What must you pay for your habit?
You may pay three hundred dollars, if you like, although
that price is seldom charged, unless to customers
who seem desirous of paying if, but the usual scale
runs downward from one hundred and fifty dollars.
This includes cloth and all other materials, and finish
as perfect within as without, and is not dear, considering
the retail price of cloth, the careful making, and
the touch of style which only practised hands can
give. The heavy meltons worn for hunting habits
in England cost seven dollars a yard; English tweeds
which have come into vogue during the last few years
in London, cost six dollars, broadcloth five dollars;
rough, uncut cheviots, about six dollars; and shepherds’
checks, single width, about two dollars and a half.
For waistcoats, duck costs two dollars and a quarter
a yard, and fancy flannels and Tattersall checks anywhere
from one dollar and a half to two dollars. The
heavy cloths are the most economical in the end, because
they do not wear out where the skirt is stretched
over the pommel, the point at which a light material
is very soon in tatters.
The small, flat buttons cost twenty-five
cents a dozen; the fine black sateen used for linings
may be bought for thirty-five cents a yard, and canvas
for interlinings for twenty-five cents.
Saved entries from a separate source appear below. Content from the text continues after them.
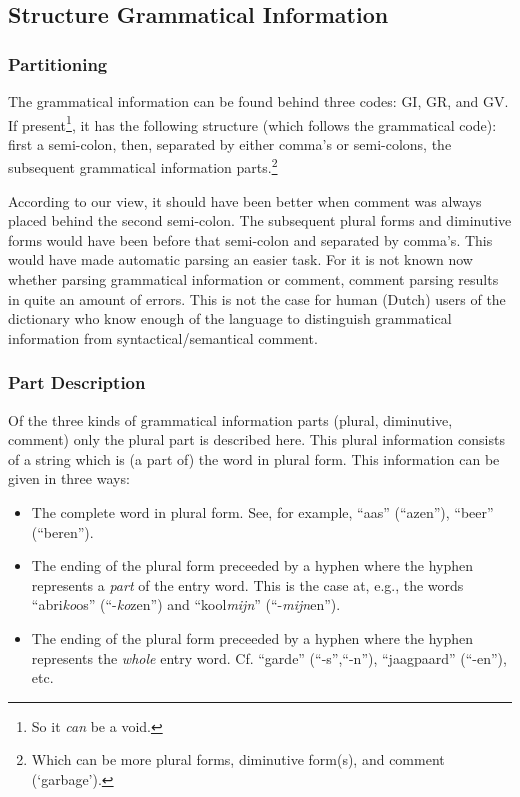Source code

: \subsection{Structure Grammatical Information}

\subsubsection{Partitioning}

The grammatical information can be found behind three codes: GI, GR, and GV.
If present\footnote{So it {\em can} be a void.}, it has the following structure
(which follows the grammatical code): first a semi-colon, then, 
separated by either comma's or semi-colons, the subsequent grammatical 
information parts.\footnote{Which can be more plural forms, diminutive form(s),
and comment (`garbage').}

According to our view, it should have been better when comment was always 
placed behind the second semi-colon. The subsequent plural forms and diminutive 
forms would have been before that semi-colon and separated by comma's. This 
would have made automatic parsing an easier task. For it is not known now 
whether parsing grammatical information or comment, comment parsing results in 
quite an amount of errors. This is not the case for human (Dutch) users of 
the dictionary who know enough of the language to distinguish grammatical 
information from syntactical/semantical comment.

\subsubsection{Part Description}

Of the three kinds of grammatical information parts (plural, diminutive, 
comment) only the plural part is described here. This plural information 
consists of a string which is (a part of) the word in plural form. This 
information can be given in three ways:

\begin{itemize}
  \item The complete word in plural form. See, for example, ``aas'' (``azen''),
        ``beer'' (``beren'').
  \item The ending of the plural form preceeded by a hyphen where the hyphen 
        represents a {\em part} of the entry word. This is the case at, e.g.,
        the words ``abri{\em ko}os'' (``-{\em ko}zen'') and ``kool{\em mijn}''
        (``-{\em mijn}en'').
  \item The ending of the plural form preceeded by a hyphen where the hyphen 
        represents the {\em whole} entry word. Cf. ``garde'' (``-s'',``-n''),
        ``jaagpaard'' (``-en''), etc.
\end{itemize}

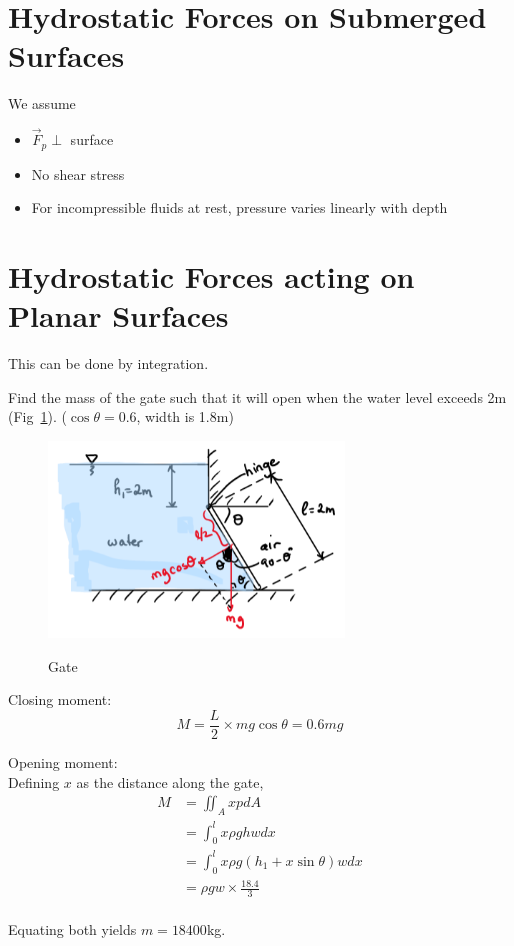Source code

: \documentclass[12pt]{article}
\begin{document}
\section{Hydrostatic Forces on Submerged Surfaces}

We assume

\begin{itemize}
	\item $\vec{F}_p \perp$ surface
	\item No shear stress
	\item For incompressible fluids at rest, pressure varies linearly with depth
\end{itemize}

\section{Hydrostatic Forces acting on Planar Surfaces}

This can be done by integration.

\begin{ex}
	Find the mass of the gate such that it will open when the water level exceeds 2m (Fig~\ref{gate}). ($\cos\theta=0.6$, width is 1.8m)

	\begin{figure}
		\centering
		\includegraphics[width=0.7\textwidth]{gate.png}
		\label{gate}
		\caption{Gate}
	\end{figure}

Closing moment:
$$M = \frac{L}{2} \times mg\cos\theta = 0.6mg$$

Opening moment: \\
Defining $x$ as the distance along the gate,
\begin{align*}
	M &= \iint_A xpdA \\
	  &= \int_0^l x\rho ghw dx \\
	  &= \int_0^l x\rho g(h_1+x\sin\theta)w dx \\
	  &= \rho gw \times \frac{18.4}{3} \\
\end{align*}

Equating both yields $m=18400$kg.
\end{ex}
\end{document}
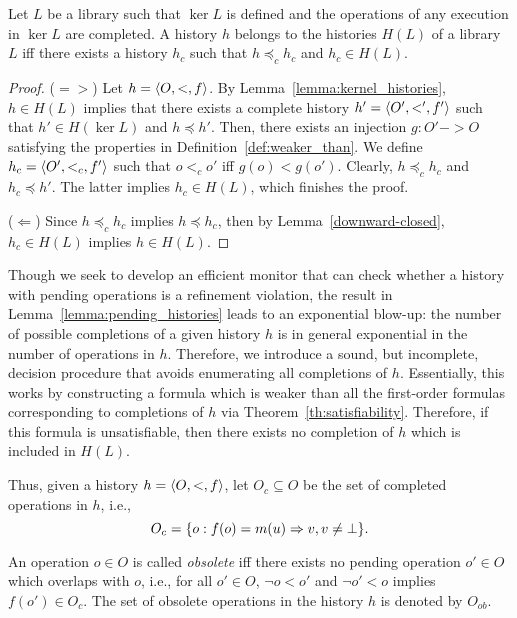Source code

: \begin{lemma}\label{lemma:pending_histories}

Let $L$ be a library such that $\ker L$ is defined and the operations of any execution in $\ker L$ are completed.
A history $h$ belongs to the histories $H(L)$ of a library $L$ iff there exists 
a history $h_c$ such that $h\preceq_c h_c$ and $h_c\in H(L)$.

\end{lemma}

\begin{proof}

($=>$) Let $h=\left\langle {O,<,f} \right\rangle$. By Lemma~\ref{lemma:kernel_histories}, $h\in H(L)$ implies that there exists 
a complete history $h'=\left\langle {O',<',f'} \right\rangle$ such that $h'\in H(\ker L)$ and $h\preceq h'$. 
Then, there exists an injection $g:O' -> O$ 
satisfying the properties in Definition~\ref{def:weaker_than}. We define $h_c=\left\langle {O',<_c,f'} \right\rangle$ 
such that $o<_c o'$ iff $g(o) < g(o')$. Clearly, $h\preceq_c h_c$ and $h_c\preceq h'$. The latter implies
$h_c\in H(L)$, which finishes the proof.

($\Leftarrow$) Since $h\preceq_c h_c$ implies $h\preceq h_c$, then by Lemma~\ref{downward-closed},
$h_c\in H(L)$ implies $h\in H(L)$.
\end{proof}

Though we seek to develop an efficient monitor that can check whether a history with pending
operations is a refinement violation, the result in Lemma~\ref{lemma:pending_histories}
leads to an exponential blow-up: the number of possible completions of a given history $h$
is in general exponential in the number of operations in $h$. Therefore, we introduce
a sound, but incomplete, decision procedure that avoids enumerating all completions of $h$.
Essentially, this works by constructing a formula which is weaker than all the first-order formulas
corresponding to completions of $h$ via Theorem~\ref{th:satisfiability}. Therefore, if this formula
is unsatisfiable, then there exists no completion of $h$ which is included in $H(L)$.

Thus, given a history $h=\left\langle {O,<,f} \right\rangle$, let $O_c\subseteq O$ be the set of completed operations
in $h$, i.e., 
\[
O_c={\{ o:f(o)=m(u)=>v,v\neq\bot \}}.
\]

An operation $o\in O$ is called \emph{obsolete} iff there exists no pending operation $o'\in O$ which 
overlaps with $o$, i.e., for all $o'\in O$, $\neg o<o'$ and $\neg o'<o$ implies
$f(o')\in O_c$. The set of obsolete operations in the history $h$ is denoted by $O_{ob}$.

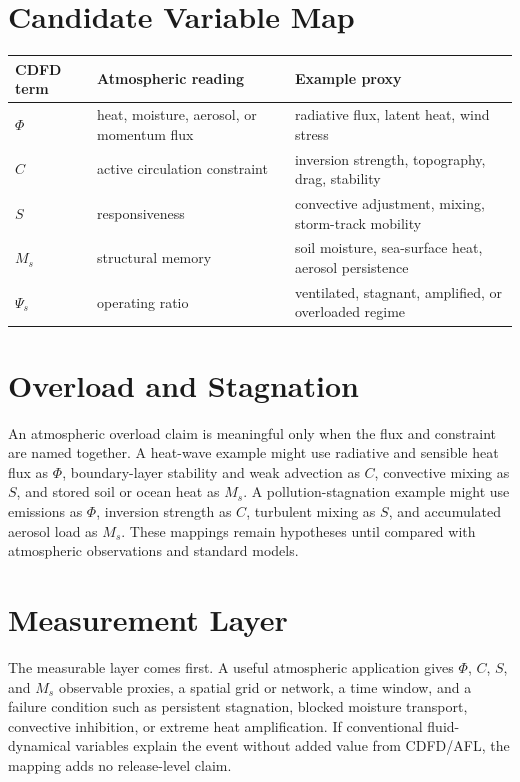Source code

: \documentclass[12pt,a4paper]{article}
\begin{document}
\section{Candidate Variable Map}

\begin{table}[h]
\centering
\begin{tabularx}{\textwidth}{@{}lXX@{}}
\toprule
CDFD term & Atmospheric reading & Example proxy \\
\midrule
$\Phi$ & heat, moisture, aerosol, or momentum flux & radiative flux, latent heat, wind stress \\
$C$ & active circulation constraint & inversion strength, topography, drag, stability \\
$S$ & responsiveness & convective adjustment, mixing, storm-track mobility \\
$M_s$ & structural memory & soil moisture, sea-surface heat, aerosol persistence \\
$\Psi_s$ & operating ratio & ventilated, stagnant, amplified, or overloaded regime \\
\bottomrule
\end{tabularx}
\end{table}

\section{Overload and Stagnation}

An atmospheric overload claim is meaningful only when the flux and constraint
are named together. A heat-wave example might use radiative and sensible heat
flux as $\Phi$, boundary-layer stability and weak advection as $C$, convective
mixing as $S$, and stored soil or ocean heat as $M_s$. A pollution-stagnation
example might use emissions as $\Phi$, inversion strength as $C$, turbulent
mixing as $S$, and accumulated aerosol load as $M_s$. These mappings remain
hypotheses until compared with atmospheric observations and standard models.

\section{Measurement Layer}

The measurable layer comes first. A useful atmospheric application gives
$\Phi$, $C$, $S$, and $M_s$ observable proxies, a spatial grid or network, a time
window, and a failure condition such as persistent stagnation, blocked moisture
transport, convective inhibition, or extreme heat amplification. If conventional
fluid-dynamical variables explain the event without added value from CDFD/AFL,
the mapping adds no release-level claim.
\end{document}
With
these figures you may easily make your own computations
as to the cost of material, for unless a woman is
“more than common tall,” two yards and
a half will be more than enough for her habit skirt,
which should not rest an inch on the ground on the
left side when she stands, and should not be more
than a quarter of a yard longer in its longest part.
Two lengths, with allowance for the hem two inches
deep are needed for the skirt, and when very heavy
melton is used, the edges are left raw, the perfect
riding skirt in modern eyes being that which shows
no trace of the needle, an end secured with lighter
cloths by pressing all the seams before hemming, and
then very lightly blind-stitching the pointed edges
in their proper place.
Strength is not desirable in the sewing
of a habit skirt. It is always possible that
one may be thrown, and the substantial stitching which
will hold one to pommel and stirrup may be fatal to
life. So hems are constructed to tear away easily,
and seams are run rather than stitched, or stitched
with fine silk, and the cloth is not too firmly secured
to the wide sateen belt. The English safety skirts,
invented three or four years ago, have the seam on
the knee-gore open from the knee down to the edge,
and the two breadths are caught together with buttons
and elastic loops, all sewed on very lightly so as
to give way easily. The effect of this style
of cutting is, if one be thrown, to transform one
into a flattered or libelous likeness of Lilian Russell
in her naval uniform, prepared to scamper away from
one’s horse, and from any other creatures with
eyes, but with one’s bones unbroken and one’s
face unscathed by being dragged and pounded over the
road, or by being kicked.
For the waist and sleeves, Esmeralda,
you will allow as much as for those of your ordinary
frocks, and if you cannot find a fashionable tailor
who will consent to adapt himself to your tastes and
to your purse, you may be fortunate enough to find
men who have worked in shops, but who now make habits
at home, charging twenty-five dollars for the work,
and doing it well and faithfully, although, of course,
not being able to keep themselves informed as to the
latest freaks of English fashion by foreign travellers
and correspondents, as their late employers do.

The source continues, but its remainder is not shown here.